Along toward sunset of January 28, completing a 400-mile overnight trip from Memphis down the swollen, tawny, mile-wide Mississippi, a stern-wheel packet warped in for a west-bank landing at Young’s Point, just opposite the base of the long hairpin bend in front of Vicksburg and within half a dozen air-line miles of the guns emplaced along the lip of the tall clay bluff the city stood on. First off the steamboat, once the deck hands had swung out the stageplank, was a slight man, rather stooped, five feet eight inches in height and weighing less than a hundred and forty pounds, who walked with a peculiar gait, shoulders
hunched “a little forward of the perpendicular,” as one observer remarked, so that each step seemed to arrest him momentarily in the act of pitching on his face. He had on a plain blue suit and what the same reporter called “an indifferently good ‘Kossuth’ hat, with the top battered in close to his head.” Forty years old, he looked considerably older, partly because of the crow’s-feet crinkling the outer corners of his eyes—the result of intense concentration, according to some, while others identified them as whiskey lines, plainly confirming rumors of overindulgence and refuting the protestations of friends that he never touched the stuff—but mainly because of the full, barely grizzled, light brown beard, close-cropped to emphasize the jut of a square jaw and expose a mouth described as being “of the letterbox shape,” clamped firmly shut below a nose that surprised by contrast, being delicately chiseled, and blue-gray eyes that gave the face a somewhat out-of-balance look because one was set a trifle lower than the other. Wearing neither sword nor sash, and indeed no trappings of rank at all, except for the twin-starred straps of a major general tacked to the weathered shoulders of his coat, he was reading a newspaper as he came down the plank to the Louisiana shore, and he chewed the unlighted stump of a cigar, which not only seemed habitual but also appeared to be a more congruous facial appendage than the surprisingly aquiline nose.

“There’s General Grant,” an Illinois soldier told a comrade as they stood watching this unceremonious arrival.

“I guess not,” the other replied, shaking his head. “That fellow don’t look like he has the ability to command a regiment, much less an army.”

It was not so much that Grant was unexpected; he had a habit of turning up unannounced at almost any time and place within the limits of his large department. The trouble was that he bore such faint resemblance to his photographs, which had been distributed widely ever since Donelson and which, according to an acquaintance, made him look like a “burly beef-contractor.” In person he resembled at best a badly printed copy of one of those photos, with the burliness left out. Conversely, the lines of worry—if his friends were right and that was what they were—were more pronounced, as was perhaps only natural when he had more to fret about than the discomfort of holding still for a camera. Just now, for instance, there was John McClernand, who persisted in considering the river force a separate command and continued to issue general orders under the heading, “Headquarters, Army of the Mississippi.” Before Grant had been downriver two days he received a letter from McClernand, noting “that orders are being issued directly from your headquarters directly to army corps commanders, and not through me.” This could only result in “dangerous confusion,” McClernand protested, “as I am invested, by order of the Secretary of War, indorsed by the President, and by order of the President communicated to
you by the General-in-Chief, with the command of all the forces operating on the Mississippi River.… If different views are entertained by you, then the question should be immediately referred to Washington, and one or the other, or both of us, relieved. One thing is certain; two generals cannot command this army, issuing independent and direct orders to subordinate officers, and the public service be promoted.”

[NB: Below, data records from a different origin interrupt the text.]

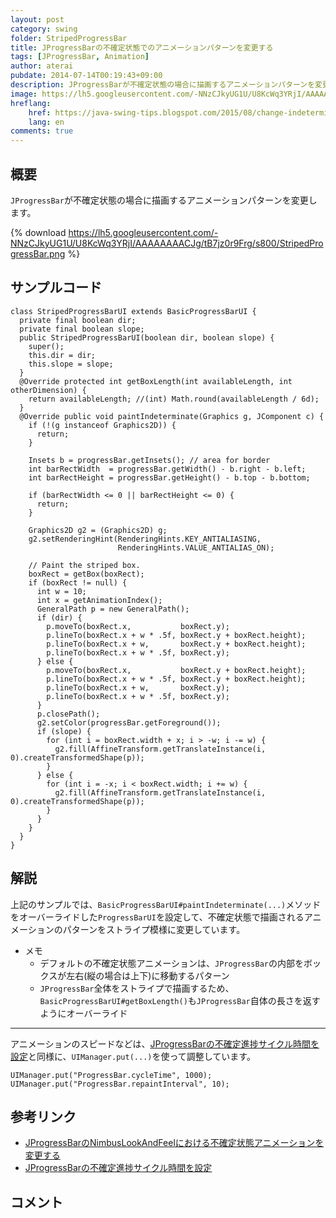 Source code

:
 ```yaml
---
layout: post
category: swing
folder: StripedProgressBar
title: JProgressBarの不確定状態でのアニメーションパターンを変更する
tags: [JProgressBar, Animation]
author: aterai
pubdate: 2014-07-14T00:19:43+09:00
description: JProgressBarが不確定状態の場合に描画するアニメーションパターンを変更します。
image: https://lh5.googleusercontent.com/-NNzCJkyUG1U/U8KcWq3YRjI/AAAAAAAACJg/tB7jz0r9Frg/s800/StripedProgressBar.png
hreflang:
    href: https://java-swing-tips.blogspot.com/2015/08/change-indeterminate-jprogressbar.html
    lang: en
comments: true
---
```

## 概要
`JProgressBar`が不確定状態の場合に描画するアニメーションパターンを変更します。

{% download https://lh5.googleusercontent.com/-NNzCJkyUG1U/U8KcWq3YRjI/AAAAAAAACJg/tB7jz0r9Frg/s800/StripedProgressBar.png %}

## サンプルコード
<pre class="prettyprint"><code>class StripedProgressBarUI extends BasicProgressBarUI {
  private final boolean dir;
  private final boolean slope;
  public StripedProgressBarUI(boolean dir, boolean slope) {
    super();
    this.dir = dir;
    this.slope = slope;
  }
  @Override protected int getBoxLength(int availableLength, int otherDimension) {
    return availableLength; //(int) Math.round(availableLength / 6d);
  }
  @Override public void paintIndeterminate(Graphics g, JComponent c) {
    if (!(g instanceof Graphics2D)) {
      return;
    }

    Insets b = progressBar.getInsets(); // area for border
    int barRectWidth  = progressBar.getWidth() - b.right - b.left;
    int barRectHeight = progressBar.getHeight() - b.top - b.bottom;

    if (barRectWidth &lt;= 0 || barRectHeight &lt;= 0) {
      return;
    }

    Graphics2D g2 = (Graphics2D) g;
    g2.setRenderingHint(RenderingHints.KEY_ANTIALIASING,
                        RenderingHints.VALUE_ANTIALIAS_ON);

    // Paint the striped box.
    boxRect = getBox(boxRect);
    if (boxRect != null) {
      int w = 10;
      int x = getAnimationIndex();
      GeneralPath p = new GeneralPath();
      if (dir) {
        p.moveTo(boxRect.x,           boxRect.y);
        p.lineTo(boxRect.x + w * .5f, boxRect.y + boxRect.height);
        p.lineTo(boxRect.x + w,       boxRect.y + boxRect.height);
        p.lineTo(boxRect.x + w * .5f, boxRect.y);
      } else {
        p.moveTo(boxRect.x,           boxRect.y + boxRect.height);
        p.lineTo(boxRect.x + w * .5f, boxRect.y + boxRect.height);
        p.lineTo(boxRect.x + w,       boxRect.y);
        p.lineTo(boxRect.x + w * .5f, boxRect.y);
      }
      p.closePath();
      g2.setColor(progressBar.getForeground());
      if (slope) {
        for (int i = boxRect.width + x; i &gt; -w; i -= w) {
          g2.fill(AffineTransform.getTranslateInstance(i, 0).createTransformedShape(p));
        }
      } else {
        for (int i = -x; i &lt; boxRect.width; i += w) {
          g2.fill(AffineTransform.getTranslateInstance(i, 0).createTransformedShape(p));
        }
      }
    }
  }
}
</code></pre>

## 解説
上記のサンプルでは、`BasicProgressBarUI#paintIndeterminate(...)`メソッドをオーバーライドした`ProgressBarUI`を設定して、不確定状態で描画されるアニメーションのパターンをストライプ模様に変更しています。

- メモ
    - デフォルトの不確定状態アニメーションは、`JProgressBar`の内部をボックスが左右(縦の場合は上下)に移動するパターン
    - `JProgressBar`全体をストライプで描画するため、`BasicProgressBarUI#getBoxLength()`も`JProgressBar`自体の長さを返すようにオーバーライド

<!-- dummy comment line for breaking list -->

- - - -
アニメーションのスピードなどは、[JProgressBarの不確定進捗サイクル時間を設定](https://ateraimemo.com/Swing/IndeterminateCycleTime.html)と同様に、`UIManager.put(...)`を使って調整しています。

<pre class="prettyprint"><code>UIManager.put("ProgressBar.cycleTime", 1000);
UIManager.put("ProgressBar.repaintInterval", 10);
</code></pre>

## 参考リンク
- [JProgressBarのNimbusLookAndFeelにおける不確定状態アニメーションを変更する](https://ateraimemo.com/Swing/IndeterminateRegionPainter.html)
- [JProgressBarの不確定進捗サイクル時間を設定](https://ateraimemo.com/Swing/IndeterminateCycleTime.html)

<!-- dummy comment line for breaking list -->

## コメント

Grant agreed at least with the final sentence—which he later paraphrased and sharpened into a maxim: “Two commanders on the same field are always one too many”—but he found the letter as a whole “more in the nature of a reprimand than a protest.” The fact was, it approached outright insubordination, although not quite close enough to afford occasion for the pounce Grant was crouched for. “I overlooked it, as I believed, for the good of the service,” he subsequently wrote. By way of reply, instead of direct reproof, he issued orders announcing that he was assuming personal command of the river expedition and instructing all corps commanders, including McClernand, to report henceforth directly to him; McClernand’s corps, he added by way of a stinger, would garrison Helena and other west-bank points well upriver. Outraged at being the apparent victim of a squeeze play, the former congressman responded by asking whether, “having projected the Mississippi River expedition, and having been by a series of orders assigned to the command of it,” he was thus to be “entirely withdrawn from it.” Grant replied to the effect that he would do as he saw fit, since “as yet I have seen no order to prevent my taking command in the field.” McClernand acquiesced, as he said, “for the purpose of avoiding a conflict of authority in the presence of the enemy,” but requested that the entire matter be referred to their superiors in Washington, “not only in respect for the President and Secretary, under whose authority I claim the right to command the expedition, but in justice to myself as its author and actual promoter.” Grant accordingly forwarded the correspondence to Halleck, saying that he had assumed command only because he lacked confidence in McClernand. “I respectfully submit the whole matter to the General-in-Chief and the President,” he ended his indorsement. “Whatever the decision made by them, I will cheerfully submit to and give a hearty support.”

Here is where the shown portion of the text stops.